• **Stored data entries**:
BEGIN

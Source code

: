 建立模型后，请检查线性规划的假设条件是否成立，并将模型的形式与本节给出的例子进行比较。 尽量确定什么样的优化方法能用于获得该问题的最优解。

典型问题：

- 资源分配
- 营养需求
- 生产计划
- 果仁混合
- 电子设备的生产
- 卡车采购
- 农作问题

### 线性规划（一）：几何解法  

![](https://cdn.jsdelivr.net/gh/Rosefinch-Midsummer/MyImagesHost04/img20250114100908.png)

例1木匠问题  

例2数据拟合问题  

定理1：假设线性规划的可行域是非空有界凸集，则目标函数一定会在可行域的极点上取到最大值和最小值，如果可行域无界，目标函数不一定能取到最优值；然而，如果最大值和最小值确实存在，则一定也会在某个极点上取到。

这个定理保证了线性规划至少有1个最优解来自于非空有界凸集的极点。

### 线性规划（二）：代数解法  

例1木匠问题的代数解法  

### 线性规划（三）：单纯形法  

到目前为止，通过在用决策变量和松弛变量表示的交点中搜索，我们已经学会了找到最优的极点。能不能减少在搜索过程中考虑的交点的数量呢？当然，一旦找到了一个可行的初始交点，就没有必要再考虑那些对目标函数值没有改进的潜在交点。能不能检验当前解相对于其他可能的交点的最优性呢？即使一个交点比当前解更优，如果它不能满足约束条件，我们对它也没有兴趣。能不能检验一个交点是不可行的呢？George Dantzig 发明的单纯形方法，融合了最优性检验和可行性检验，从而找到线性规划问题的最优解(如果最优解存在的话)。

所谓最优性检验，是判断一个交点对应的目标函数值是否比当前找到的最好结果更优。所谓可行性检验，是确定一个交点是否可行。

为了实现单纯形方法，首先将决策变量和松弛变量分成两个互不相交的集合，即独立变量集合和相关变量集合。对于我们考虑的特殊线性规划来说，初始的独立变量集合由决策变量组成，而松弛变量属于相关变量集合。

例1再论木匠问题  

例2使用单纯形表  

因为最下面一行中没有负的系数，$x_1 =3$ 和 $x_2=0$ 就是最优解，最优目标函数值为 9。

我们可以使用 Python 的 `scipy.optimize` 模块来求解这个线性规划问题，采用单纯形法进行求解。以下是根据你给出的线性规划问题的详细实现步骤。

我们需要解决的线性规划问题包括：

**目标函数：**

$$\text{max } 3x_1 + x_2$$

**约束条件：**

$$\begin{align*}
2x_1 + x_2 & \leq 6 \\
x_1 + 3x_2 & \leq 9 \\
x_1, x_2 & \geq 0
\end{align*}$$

END

• **Exercise requirements**: With no alteration of any kind, give the data again in full.

• **Solution for this problem**:
Source code

: 建立模型后，请检查线性规划的假设条件是否成立，并将模型的形式与本节给出的例子进行比较。 尽量确定什么样的优化方法能用于获得该问题的最优解。

典型问题：

- 资源分配
- 营养需求
- 生产计划
- 果仁混合
- 电子设备的生产
- 卡车采购
- 农作问题

### 线性规划（一）：几何解法  

![](https://cdn.jsdelivr.net/gh/Rosefinch-Midsummer/MyImagesHost04/img20250114100908.png)

例1木匠问题  

例2数据拟合问题  

定理1：假设线性规划的可行域是非空有界凸集，则目标函数一定会在可行域的极点上取到最大值和最小值，如果可行域无界，目标函数不一定能取到最优值；然而，如果最大值和最小值确实存在，则一定也会在某个极点上取到。

这个定理保证了线性规划至少有1个最优解来自于非空有界凸集的极点。

### 线性规划（二）：代数解法  

例1木匠问题的代数解法  

### 线性规划（三）：单纯形法  

到目前为止，通过在用决策变量和松弛变量表示的交点中搜索，我们已经学会了找到最优的极点。能不能减少在搜索过程中考虑的交点的数量呢？当然，一旦找到了一个可行的初始交点，就没有必要再考虑那些对目标函数值没有改进的潜在交点。能不能检验当前解相对于其他可能的交点的最优性呢？即使一个交点比当前解更优，如果它不能满足约束条件，我们对它也没有兴趣。能不能检验一个交点是不可行的呢？George Dantzig 发明的单纯形方法，融合了最优性检验和可行性检验，从而找到线性规划问题的最优解(如果最优解存在的话)。

所谓最优性检验，是判断一个交点对应的目标函数值是否比当前找到的最好结果更优。所谓可行性检验，是确定一个交点是否可行。

为了实现单纯形方法，首先将决策变量和松弛变量分成两个互不相交的集合，即独立变量集合和相关变量集合。对于我们考虑的特殊线性规划来说，初始的独立变量集合由决策变量组成，而松弛变量属于相关变量集合。

例1再论木匠问题  

例2使用单纯形表  

因为最下面一行中没有负的系数，$x_1 =3$ 和 $x_2=0$ 就是最优解，最优目标函数值为 9。

我们可以使用 Python 的 `scipy.optimize` 模块来求解这个线性规划问题，采用单纯形法进行求解。以下是根据你给出的线性规划问题的详细实现步骤。

我们需要解决的线性规划问题包括：

**目标函数：**

$$\text{max } 3x_1 + x_2$$

**约束条件：**

$$\begin{align*}
2x_1 + x_2 & \leq 6 \\
x_1 + 3x_2 & \leq 9 \\
x_1, x_2 & \geq 0
\end{align*}$$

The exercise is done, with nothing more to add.